**Problem description:** Below are records. Find each line in them that holds the word "xseq" and copy it.

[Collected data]
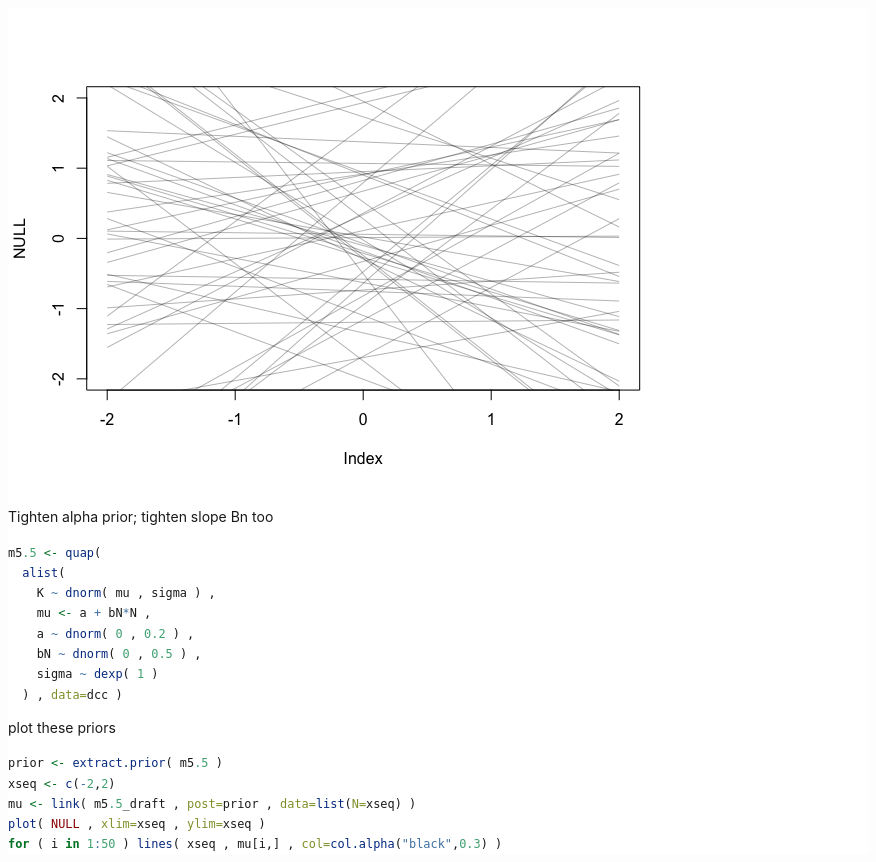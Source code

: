 ![](Rethinking_week06_2019-05-09_files/figure-html/unnamed-chunk-22-1.png)

Tighten alpha prior; tighten slope Bn too


```r
m5.5 <- quap( 
  alist(
    K ~ dnorm( mu , sigma ) ,
    mu <- a + bN*N ,
    a ~ dnorm( 0 , 0.2 ) ,
    bN ~ dnorm( 0 , 0.5 ) ,
    sigma ~ dexp( 1 )
  ) , data=dcc )
```

plot these priors

```r
prior <- extract.prior( m5.5 )
xseq <- c(-2,2)
mu <- link( m5.5_draft , post=prior , data=list(N=xseq) )
plot( NULL , xlim=xseq , ylim=xseq )
for ( i in 1:50 ) lines( xseq , mu[i,] , col=col.alpha("black",0.3) )
```
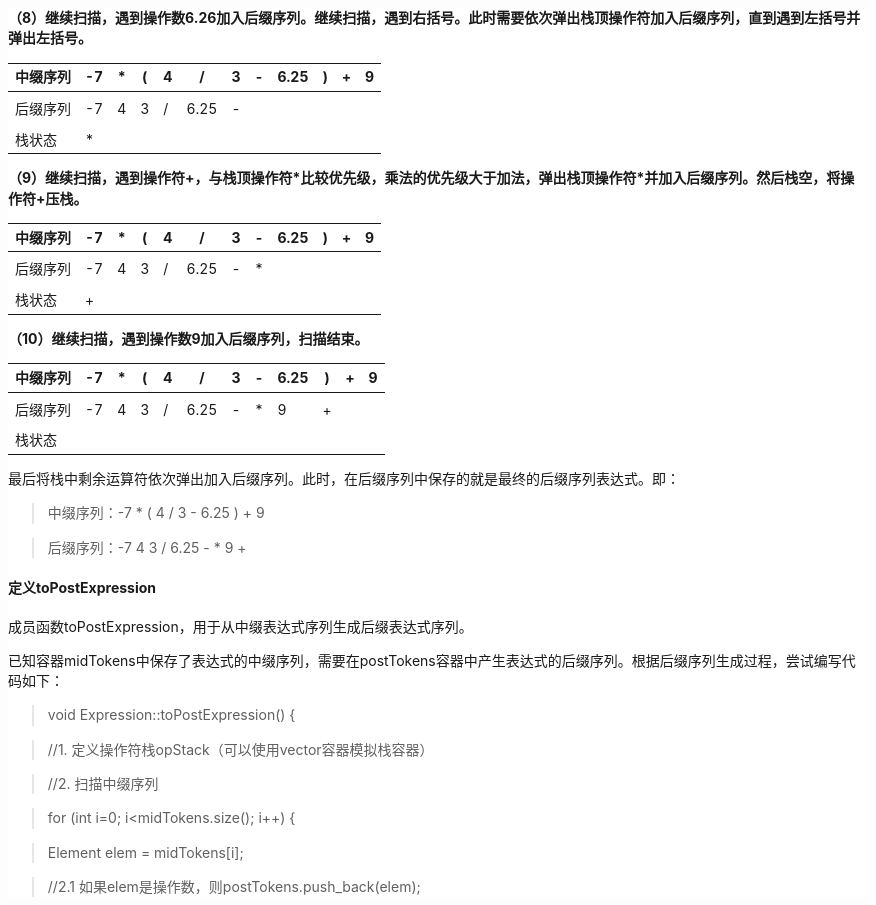 **（8）继续扫描，遇到操作数6.26加入后缀序列。继续扫描，遇到右括号。此时需要依次弹出栈顶操作符加入后缀序列，直到遇到左括号并弹出左括号。**

| 中缀序列 | \-7 | \* | ( | 4 | /    | 3  | \- | 6.25 | ) | \+ | 9 |
|----------|-----|----|---|---|------|----|----|------|---|----|---|
|          |     |    |   |   |      |    |    |      |   |    |   |
| 后缀序列 | \-7 | 4  | 3 | / | 6.25 | \- |    |      |   |    |   |
|          |     |    |   |   |      |    |    |      |   |    |   |
| 栈状态   | \*  |    |   |   |      |    |    |      |   |    |   |

**（9）继续扫描，遇到操作符+，与栈顶操作符\*比较优先级，乘法的优先级大于加法，弹出栈顶操作符\*并加入后缀序列。然后栈空，将操作符+压栈。**

| 中缀序列 | \-7 | \* | ( | 4 | /    | 3  | \- | 6.25 | ) | \+ | 9 |
|----------|-----|----|---|---|------|----|----|------|---|----|---|
|          |     |    |   |   |      |    |    |      |   |    |   |
| 后缀序列 | \-7 | 4  | 3 | / | 6.25 | \- | \* |      |   |    |   |
|          |     |    |   |   |      |    |    |      |   |    |   |
| 栈状态   | \+  |    |   |   |      |    |    |      |   |    |   |

**（10）继续扫描，遇到操作数9加入后缀序列，扫描结束。**

| 中缀序列 | \-7 | \* | ( | 4 | /    | 3  | \- | 6.25 | )  | \+ | 9 |
|----------|-----|----|---|---|------|----|----|------|----|----|---|
|          |     |    |   |   |      |    |    |      |    |    |   |
| 后缀序列 | \-7 | 4  | 3 | / | 6.25 | \- | \* | 9    | \+ |    |   |
|          |     |    |   |   |      |    |    |      |    |    |   |
| 栈状态   |     |    |   |   |      |    |    |      |    |    |   |

最后将栈中剩余运算符依次弹出加入后缀序列。此时，在后缀序列中保存的就是最终的后缀序列表达式。即：

>   中缀序列：-7 \* ( 4 / 3 - 6.25 ) + 9

>   后缀序列：-7 4 3 / 6.25 - \* 9 +

#### 定义toPostExpression

成员函数toPostExpression，用于从中缀表达式序列生成后缀表达式序列。

已知容器midTokens中保存了表达式的中缀序列，需要在postTokens容器中产生表达式的后缀序列。根据后缀序列生成过程，尝试编写代码如下：

>   void Expression::toPostExpression() {

>   //1. 定义操作符栈opStack（可以使用vector容器模拟栈容器）

>   //2. 扫描中缀序列

>   for (int i=0; i\<midTokens.size(); i++) {

>   Element elem = midTokens[i];

>   //2.1 如果elem是操作数，则postTokens.push_back(elem);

**Worked solution:**
xseq <- c(-2,2)
mu <- link( m5.5_draft , post=prior , data=list(N=xseq) )
plot( NULL , xlim=xseq , ylim=xseq )
for ( i in 1:50 ) lines( xseq , mu[i,] , col=col.alpha("black",0.3) )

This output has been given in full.